> **Exercise data**:
------------------------------------------------

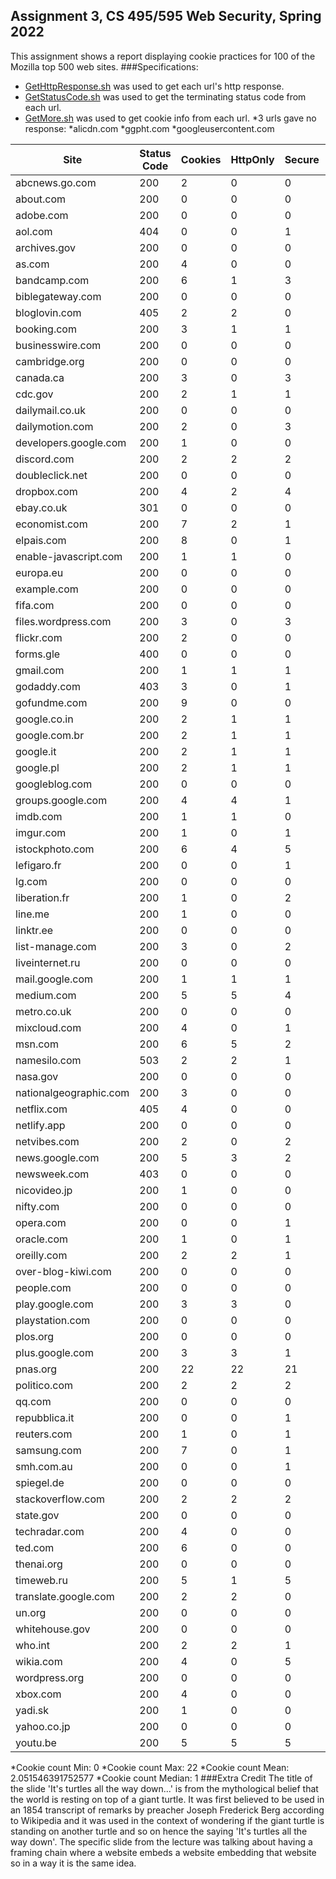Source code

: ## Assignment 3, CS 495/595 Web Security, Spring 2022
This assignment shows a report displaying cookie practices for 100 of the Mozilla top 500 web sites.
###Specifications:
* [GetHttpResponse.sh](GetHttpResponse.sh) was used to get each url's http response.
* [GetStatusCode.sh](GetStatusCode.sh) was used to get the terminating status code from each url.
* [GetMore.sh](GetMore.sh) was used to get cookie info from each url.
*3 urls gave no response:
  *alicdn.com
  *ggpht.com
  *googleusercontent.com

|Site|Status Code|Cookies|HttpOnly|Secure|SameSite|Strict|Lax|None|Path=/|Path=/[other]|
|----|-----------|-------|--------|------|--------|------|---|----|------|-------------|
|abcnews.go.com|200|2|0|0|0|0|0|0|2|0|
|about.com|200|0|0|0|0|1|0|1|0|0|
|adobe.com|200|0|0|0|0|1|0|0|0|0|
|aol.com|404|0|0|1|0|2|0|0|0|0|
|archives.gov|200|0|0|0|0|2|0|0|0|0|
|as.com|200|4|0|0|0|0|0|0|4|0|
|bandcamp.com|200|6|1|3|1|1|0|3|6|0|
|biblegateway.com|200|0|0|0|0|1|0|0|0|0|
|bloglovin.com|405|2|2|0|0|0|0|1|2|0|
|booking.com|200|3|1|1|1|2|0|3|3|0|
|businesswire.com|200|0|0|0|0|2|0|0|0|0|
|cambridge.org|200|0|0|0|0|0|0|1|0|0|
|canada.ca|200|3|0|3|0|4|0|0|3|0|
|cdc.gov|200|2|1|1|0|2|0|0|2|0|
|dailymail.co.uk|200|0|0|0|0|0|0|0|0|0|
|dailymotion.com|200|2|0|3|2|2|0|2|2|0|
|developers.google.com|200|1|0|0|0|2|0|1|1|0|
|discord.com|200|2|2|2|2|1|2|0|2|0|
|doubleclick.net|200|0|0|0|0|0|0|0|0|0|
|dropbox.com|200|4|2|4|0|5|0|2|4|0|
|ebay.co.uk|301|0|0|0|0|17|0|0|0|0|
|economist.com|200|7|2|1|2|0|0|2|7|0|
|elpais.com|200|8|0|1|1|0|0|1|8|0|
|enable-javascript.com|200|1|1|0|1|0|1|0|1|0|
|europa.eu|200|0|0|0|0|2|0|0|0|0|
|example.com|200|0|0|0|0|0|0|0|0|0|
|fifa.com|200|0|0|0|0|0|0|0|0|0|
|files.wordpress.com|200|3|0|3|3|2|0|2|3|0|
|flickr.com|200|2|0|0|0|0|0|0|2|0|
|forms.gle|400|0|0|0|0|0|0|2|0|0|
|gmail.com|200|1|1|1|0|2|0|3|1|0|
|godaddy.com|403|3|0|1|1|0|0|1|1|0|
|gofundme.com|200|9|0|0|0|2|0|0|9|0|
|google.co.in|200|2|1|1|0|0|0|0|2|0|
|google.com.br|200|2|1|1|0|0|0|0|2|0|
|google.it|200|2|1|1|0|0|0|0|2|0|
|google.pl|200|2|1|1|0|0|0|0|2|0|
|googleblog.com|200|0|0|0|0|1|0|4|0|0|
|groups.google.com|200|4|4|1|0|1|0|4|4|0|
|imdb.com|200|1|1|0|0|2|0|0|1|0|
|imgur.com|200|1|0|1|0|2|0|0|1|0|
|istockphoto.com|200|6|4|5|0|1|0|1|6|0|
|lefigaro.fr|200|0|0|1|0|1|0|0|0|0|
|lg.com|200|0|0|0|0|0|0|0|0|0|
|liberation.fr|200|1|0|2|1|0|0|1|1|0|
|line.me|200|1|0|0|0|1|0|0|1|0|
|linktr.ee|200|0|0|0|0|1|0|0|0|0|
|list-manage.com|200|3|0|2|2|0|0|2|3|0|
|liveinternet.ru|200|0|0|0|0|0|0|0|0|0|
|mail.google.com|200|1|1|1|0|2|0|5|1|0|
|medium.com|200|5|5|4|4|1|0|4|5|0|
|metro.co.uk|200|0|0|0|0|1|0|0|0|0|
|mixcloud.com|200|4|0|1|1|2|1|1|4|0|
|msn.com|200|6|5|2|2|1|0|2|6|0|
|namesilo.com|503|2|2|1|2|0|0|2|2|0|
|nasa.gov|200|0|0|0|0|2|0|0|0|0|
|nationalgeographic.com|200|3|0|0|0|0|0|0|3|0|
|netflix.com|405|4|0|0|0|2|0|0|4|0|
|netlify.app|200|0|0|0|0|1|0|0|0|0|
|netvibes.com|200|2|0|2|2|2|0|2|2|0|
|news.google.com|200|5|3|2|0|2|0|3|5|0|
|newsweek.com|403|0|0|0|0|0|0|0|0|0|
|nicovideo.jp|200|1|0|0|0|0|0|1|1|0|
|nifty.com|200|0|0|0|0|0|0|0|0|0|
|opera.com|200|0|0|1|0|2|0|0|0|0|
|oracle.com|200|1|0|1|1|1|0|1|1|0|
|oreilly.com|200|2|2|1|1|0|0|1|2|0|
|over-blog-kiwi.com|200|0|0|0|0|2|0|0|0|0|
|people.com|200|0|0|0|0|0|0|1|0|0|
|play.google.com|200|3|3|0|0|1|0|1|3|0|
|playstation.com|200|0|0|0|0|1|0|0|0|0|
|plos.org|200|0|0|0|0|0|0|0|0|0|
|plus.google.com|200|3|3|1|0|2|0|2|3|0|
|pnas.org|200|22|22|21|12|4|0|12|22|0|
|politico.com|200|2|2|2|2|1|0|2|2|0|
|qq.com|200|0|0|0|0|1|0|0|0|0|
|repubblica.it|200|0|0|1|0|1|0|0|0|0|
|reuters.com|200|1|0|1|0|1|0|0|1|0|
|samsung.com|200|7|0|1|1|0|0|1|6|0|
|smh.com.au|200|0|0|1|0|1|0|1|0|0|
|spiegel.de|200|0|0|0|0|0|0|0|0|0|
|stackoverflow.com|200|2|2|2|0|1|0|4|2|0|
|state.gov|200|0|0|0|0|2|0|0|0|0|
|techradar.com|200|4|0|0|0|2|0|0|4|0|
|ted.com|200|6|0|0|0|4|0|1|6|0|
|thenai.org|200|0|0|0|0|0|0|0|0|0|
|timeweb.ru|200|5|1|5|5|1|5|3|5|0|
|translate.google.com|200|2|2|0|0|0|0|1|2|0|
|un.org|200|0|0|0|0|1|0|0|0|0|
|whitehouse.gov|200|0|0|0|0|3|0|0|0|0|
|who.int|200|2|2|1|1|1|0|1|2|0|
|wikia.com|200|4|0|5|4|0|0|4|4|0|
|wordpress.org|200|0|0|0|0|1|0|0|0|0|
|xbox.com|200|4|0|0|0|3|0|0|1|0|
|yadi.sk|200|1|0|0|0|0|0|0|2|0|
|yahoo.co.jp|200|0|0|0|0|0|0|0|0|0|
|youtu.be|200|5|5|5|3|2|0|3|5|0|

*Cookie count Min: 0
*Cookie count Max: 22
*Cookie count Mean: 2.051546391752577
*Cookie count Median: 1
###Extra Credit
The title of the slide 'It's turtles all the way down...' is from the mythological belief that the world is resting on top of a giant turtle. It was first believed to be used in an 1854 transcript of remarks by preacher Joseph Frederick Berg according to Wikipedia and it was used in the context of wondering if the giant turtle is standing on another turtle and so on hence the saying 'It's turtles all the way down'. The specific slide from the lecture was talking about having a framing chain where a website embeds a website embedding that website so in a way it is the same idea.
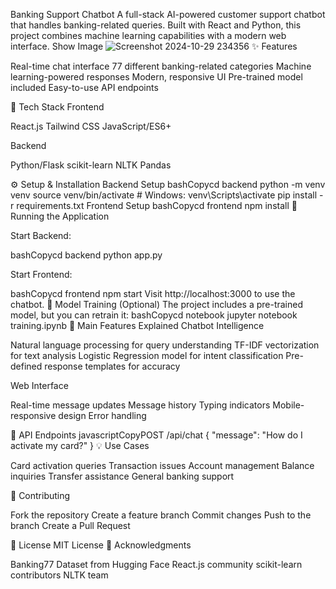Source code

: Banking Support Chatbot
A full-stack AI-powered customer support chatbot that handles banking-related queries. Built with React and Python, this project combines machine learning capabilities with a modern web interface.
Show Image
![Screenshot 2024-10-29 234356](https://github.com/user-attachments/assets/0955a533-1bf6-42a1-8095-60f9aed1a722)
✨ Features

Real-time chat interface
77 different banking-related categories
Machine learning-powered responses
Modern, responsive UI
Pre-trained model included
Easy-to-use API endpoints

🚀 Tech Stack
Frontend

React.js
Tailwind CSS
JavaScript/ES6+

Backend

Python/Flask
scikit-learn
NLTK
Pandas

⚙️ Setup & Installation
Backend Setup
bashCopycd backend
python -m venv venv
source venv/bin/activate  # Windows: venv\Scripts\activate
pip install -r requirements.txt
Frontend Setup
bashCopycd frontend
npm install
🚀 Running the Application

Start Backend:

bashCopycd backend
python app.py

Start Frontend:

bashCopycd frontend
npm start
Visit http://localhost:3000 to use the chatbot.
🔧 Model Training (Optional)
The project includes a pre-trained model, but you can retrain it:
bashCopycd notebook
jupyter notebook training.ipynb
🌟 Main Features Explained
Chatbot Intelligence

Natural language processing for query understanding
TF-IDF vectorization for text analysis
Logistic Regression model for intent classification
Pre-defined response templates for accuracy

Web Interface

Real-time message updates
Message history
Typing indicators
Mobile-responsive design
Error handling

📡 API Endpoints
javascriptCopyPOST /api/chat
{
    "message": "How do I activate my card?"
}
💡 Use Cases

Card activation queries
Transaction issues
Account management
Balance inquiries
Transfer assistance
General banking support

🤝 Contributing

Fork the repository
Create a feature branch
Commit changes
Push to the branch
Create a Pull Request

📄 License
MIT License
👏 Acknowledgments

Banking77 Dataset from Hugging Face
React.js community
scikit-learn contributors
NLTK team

------------------------------------------------

> **Exercise instructions**: Count the lines of the data that contain the string "trained", and reply with that number alone.

> **Expected output**: 2